*What you need to do*
Print the records below verbatim.

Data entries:
"""
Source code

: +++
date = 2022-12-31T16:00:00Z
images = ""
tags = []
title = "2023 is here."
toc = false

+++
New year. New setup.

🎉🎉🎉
"""
*Solution to this problem*
Source code

: +++
date = 2022-12-31T16:00:00Z
images = ""
tags = []
title = "2023 is here."
toc = false

+++
New year. New setup.

🎉🎉🎉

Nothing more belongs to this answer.